Jonathan Lovell, PhD and Chulhong Kim, PhD.

Jonathan Lovell, PhD, and Chulhong Kim, PhD, have helped create a novel contrast agent that improves ultrasound images while not interfering with photoacoustic tomography.

Colored Microbubbles Could Redefine Medical Imaging

Published March 15, 2013 This content is archived.

Story based on news release by Cory Nealon

University at Buffalo biomedical engineers and their Toronto collaborators have developed a contrast agent that can be used jointly to create ultrasound and photacoustic tomography (PAT) images.

Print

The result — a more nuanced picture of the body’s interior — could help physicians treat everything from hypoxia to cancer.

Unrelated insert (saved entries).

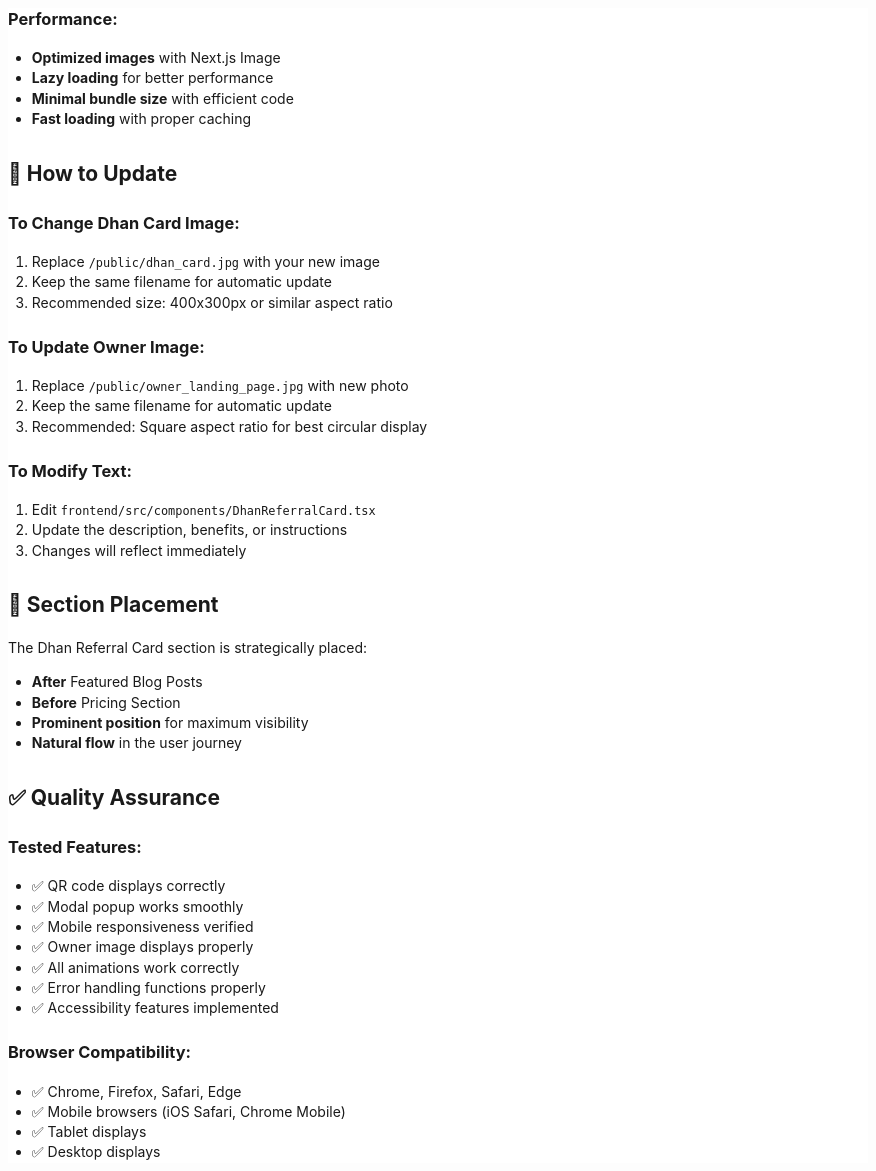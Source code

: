 ### Performance:
- **Optimized images** with Next.js Image
- **Lazy loading** for better performance
- **Minimal bundle size** with efficient code
- **Fast loading** with proper caching

## 🔧 How to Update

### To Change Dhan Card Image:
1. Replace `/public/dhan_card.jpg` with your new image
2. Keep the same filename for automatic update
3. Recommended size: 400x300px or similar aspect ratio

### To Update Owner Image:
1. Replace `/public/owner_landing_page.jpg` with new photo
2. Keep the same filename for automatic update
3. Recommended: Square aspect ratio for best circular display

### To Modify Text:
1. Edit `frontend/src/components/DhanReferralCard.tsx`
2. Update the description, benefits, or instructions
3. Changes will reflect immediately

## 🎯 Section Placement

The Dhan Referral Card section is strategically placed:
- **After** Featured Blog Posts
- **Before** Pricing Section
- **Prominent position** for maximum visibility
- **Natural flow** in the user journey

## ✅ Quality Assurance

### Tested Features:
- ✅ QR code displays correctly
- ✅ Modal popup works smoothly
- ✅ Mobile responsiveness verified
- ✅ Owner image displays properly
- ✅ All animations work correctly
- ✅ Error handling functions properly
- ✅ Accessibility features implemented

### Browser Compatibility:
- ✅ Chrome, Firefox, Safari, Edge
- ✅ Mobile browsers (iOS Safari, Chrome Mobile)
- ✅ Tablet displays
- ✅ Desktop displays
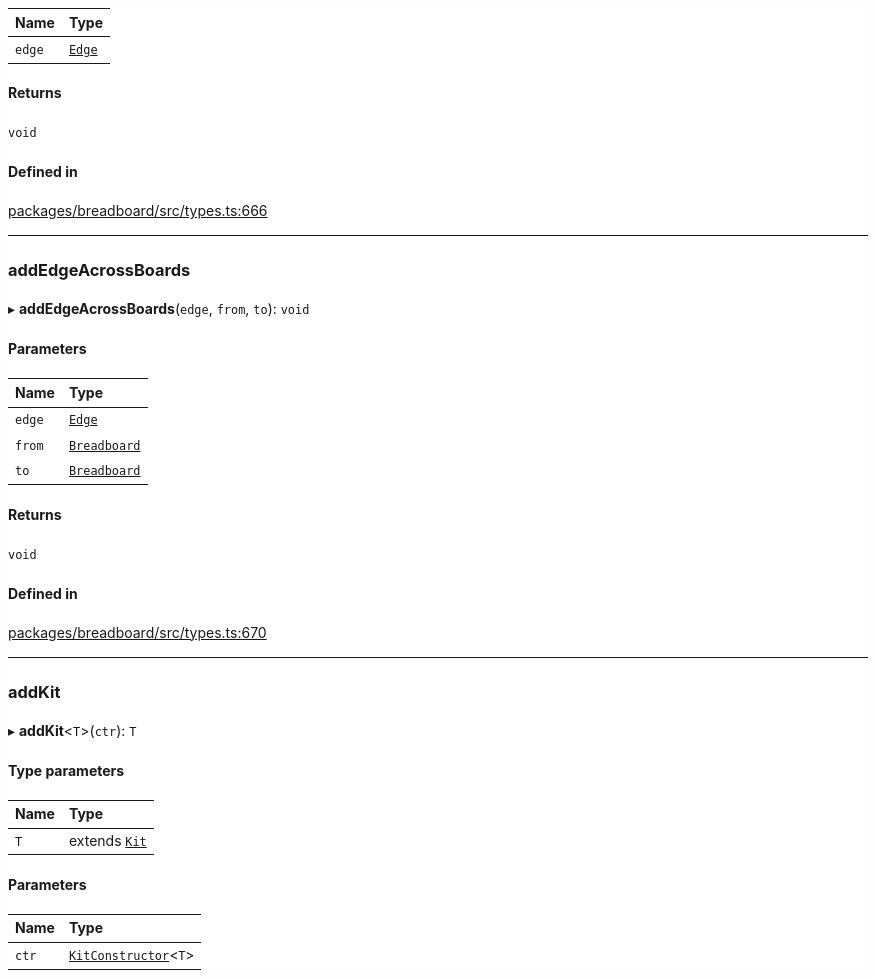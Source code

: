 | Name | Type |
| :------ | :------ |
| `edge` | [`Edge`](../modules.md#edge) |

#### Returns

`void`

#### Defined in

[packages/breadboard/src/types.ts:666](https://github.com/breadboard-ai/breadboard/blob/254400c2/packages/breadboard/src/types.ts#L666)

___

### addEdgeAcrossBoards

▸ **addEdgeAcrossBoards**(`edge`, `from`, `to`): `void`

#### Parameters

| Name | Type |
| :------ | :------ |
| `edge` | [`Edge`](../modules.md#edge) |
| `from` | [`Breadboard`](Breadboard.md) |
| `to` | [`Breadboard`](Breadboard.md) |

#### Returns

`void`

#### Defined in

[packages/breadboard/src/types.ts:670](https://github.com/breadboard-ai/breadboard/blob/254400c2/packages/breadboard/src/types.ts#L670)

___

### addKit

▸ **addKit**\<`T`\>(`ctr`): `T`

#### Type parameters

| Name | Type |
| :------ | :------ |
| `T` | extends [`Kit`](Kit.md) |

#### Parameters

| Name | Type |
| :------ | :------ |
| `ctr` | [`KitConstructor`](KitConstructor.md)\<`T`\> |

Breakthrough Builds on Traditional Contrast Agent

The new contrast agent, known as porsche microbubbles, sharpens ultrasound images while not interfering with PAT, a newer, complementary technology that provides a more in-depth view of the body.

The researchers created them by encapsulating microbubbles — used as a contrast agent in ultrasound — with porphyrin, an organic compound that strongly absorbs light, and phospholipid, a fat similar to vegetable oil.

Their study was featured on the cover of the Journal of the American Chemical Society.

Cancer Patients May Benefit from New Technique

With promising results from early tests of the colored microbubbles, researchers are now exploring potential applications.

One possibility entails using the agent to analyze the effectiveness of chemotherapy. Instead of waiting weeks for results, doctors could know within days, notes Jonathan Lovell, PhD, assistant professor of biomedical engineering at UB.

“We're only scratching the surface of what is possible,” he says.

In addition to Lovell, UB co-authors include biomedical engineering’s Chulhong Kim, PhD, assistant professor, and Mansik Jeon, PhD, postdoctoral associate.

Four collaborators from Toronto’s University Health Network also co-authored the paper.